Monday, March 27, 2006

Book No. 4: Love's Forever Changes by Andrew Hultkrans (33 1/3)
Book No. 5: Elvis Costello's Armed Forces by Franklin Bruno (33 1/3)

In preparing myself to start working on my book, I thought it best to read a few more 33 1/3 titles, and these two, which I'd been wanting to read, seemed the most promising choices. I read Forever Changes back around the end of January/early February and Armed Forces through the middle of February, so my impressions are a bit duller than they were when I had just finished the books.

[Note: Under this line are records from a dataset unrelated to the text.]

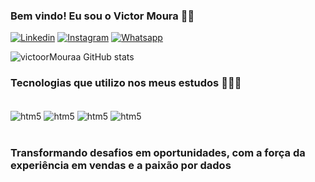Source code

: ### Bem vindo! Eu sou o Victor Moura 🤙🏽

[![Linkedin](https://img.shields.io/badge/LinkedIn-0077B5?style=for-the-badge&logo=linkedin&logoColor=white
)](https://www.linkedin.com/in/victor-moura-98aa511b2/)
[![Instagram](    https://img.shields.io/badge/Instagram-E4405F?style=for-the-badge&logo=instagram&logoColor=white)](https://www.instagram.com/victoormouraa/)
[![Whatsapp](https://img.shields.io/badge/WhatsApp-25D366?style=for-the-badge&logo=whatsapp&logoColor=white)](https://wa.me/5519994769958
)

![victoorMouraa GitHub stats](https://github-readme-stats.vercel.app/api?username=victoormouraa&show_icons=true&theme=dracula)


### Tecnologias que utilizo nos meus estudos 👨🏽‍💻

<div style= "display> inline_block"><br/>
    <img align= "center" alt="htm5" src="https://img.shields.io/badge/Python-14354C?style=for-the-badge&logo=python&logoColor=white"/>
    <img align= "center" alt="htm5" src="https://img.shields.io/badge/chatGPT-74aa9c?style=for-the-badge&logo=openai&logoColor=white"/>
    <img align= "center" alt="htm5" src="https://img.shields.io/badge/Microsoft_Excel-217346?style=for-the-badge&logo=microsoft-excel&logoColor=white"/>
    <img align= "center" alt="htm5" src="https://img.shields.io/badge/power_bi-F2C811?style=for-the-badge&logo=powerbi&logoColor=blacke"/>
</div>
<br/>

### Transformando desafios em oportunidades, com a força da experiência em vendas e a paixão por dados
<br/>
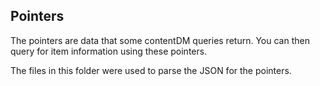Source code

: ## Pointers
The pointers are data that some contentDM queries return. You can then query for item information using these pointers.

The files in this folder were used to parse the JSON for the pointers.
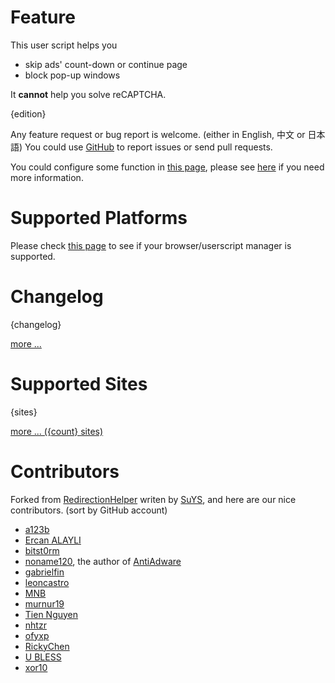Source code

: # Feature

This user script helps you

* skip ads' count-down or continue page
* block pop-up windows

It **cannot** help you solve reCAPTCHA.

{edition}

Any feature request or bug report is welcome. (either in English, 中文 or 日本語)
You could use [GitHub] to report issues or send pull requests.

You could configure some function in [this page][1], please see [here][5] if you
need more information.

# Supported Platforms

Please check [this page][2] to see if your browser/userscript manager is
supported.

# Changelog

{changelog}

[more ...][3]

# Supported Sites

{sites}

[more ... ({count} sites)][4]

# Contributors

Forked from [RedirectionHelper] writen by [SuYS], and here are our nice
contributors. (sort by GitHub account)

* [a123b](https://github.com/a123b)
* [Ercan ALAYLI](https://github.com/alayliercan)
* [bitst0rm](https://github.com/bitst0rm)
* [noname120](https://github.com/devnoname120), the author of [AntiAdware](https://github.com/handyuserscripts/antiadware#readme)
* [gabrielfin](https://github.com/gabrielfin)
* [leoncastro](https://github.com/leoncastro)
* [MNB](https://github.com/MNBuyskih)
* [murnur19](https://github.com/murnur19)
* [Tien Nguyen](https://github.com/nhtera)
* [nhtzr](https://github.com/nhtzr)
* [ofyxp](https://github.com/ofyxp)
* [RickyChen](https://github.com/RickyChien)
* [U BLESS](https://github.com/ubless607)
* [xor10](https://github.com/xor10)


[1]: https://adsbypasser.github.io/configure.html
[2]: https://github.com/adsbypasser/adsbypasser/wiki/Supported-Platforms
[3]: https://github.com/adsbypasser/adsbypasser/blob/master/CHANGELOG.md
[4]: https://github.com/adsbypasser/adsbypasser/blob/master/SITES.md
[5]: https://github.com/adsbypasser/adsbypasser/wiki/Runtime-Configurations
[RedirectionHelper]: http://userscripts-mirror.org/scripts/show/69797
[SuYS]: http://userscripts-mirror.org/users/SuYS.html
[GitHub]: https://github.com/adsbypasser/adsbypasser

Hultkrans's book is much more enjoyable than Barney Hoskins's Arthur Lee book, which I read last year, although he uses Hoskins as a source. Hultkrans is mainly concerned with the voice of Forever Changes, a voice he calls prophetic in the Old Testament sense. I'm a little distanced from my initial impressions now, but I have a new, greater appreciation for the lyrics of the album, which I had already thought fantastic. "Live and Let Live," in particular, sounds even more like the end of the world, and maybe it is.

Bruno's book doesn't seem to have a central thesis about the album, but is full of fascinating little details and detours (rather like Bruno's music, I think) and similarly heightened my appreciation for an album already near the top of my personal pantheon. One of my brother music geeks described this one as the greatest 33 1/3 book thus far. I don't think I'm willing to go that far, but it's certainly a damn sight better than the one on The Piper At The Gates Of Dawn, and definitely in my top rung.


sfp 12:19 AM, March 29, 2006  

Which one would you argue is better than Armed Forces? (Besides, of course, the upcoming Shoot Out the Lights.)

Going through the ones I've read: Meat Is Murder I'm on the fence about: it's nicely written, but not really what I'm looking for from the series; Piper at the Gates of Dawn, Village Green Preservation Society, and VU & Nico are really nothing more than MOJO features writ large--competently written and informative but not really telling me anything I didn't know before; Aqualung is more of the same, but I give it points for (1) moderately hardcore musical analysis, and (2) arguing forcefully for something so uncanonical; Sign 'o' the Times is an engaging, breezily written and integrates the personal recollections with the criticism better than anything I've mentioned so far; and Live at the Apollo is wonderful: it pulls together a whole lot of nuts-and-bolts factual material which I was unfamiliar with, and does a great job of evoking James Brown in all his multifariousness, and tying it all together with the Cuban Missile Crisis is a genius move--it's the only other book in the series at Armed Forces' level.

Hayden Childs 2:13 PM, March 29, 2006  

I haven't read Aqualung, Sign O' The Times, or Live at the Apollo.

I'd put both In The Aeroplane Over The Sea and Forever Changes slightly ahead of Armed Forces, though. All three have arguments that alter the way I hear those albums, but, well, maybe it's just my personal affinity for the former two albums over EC's, but they both seemed to hang together as a whole better than Armed Forces.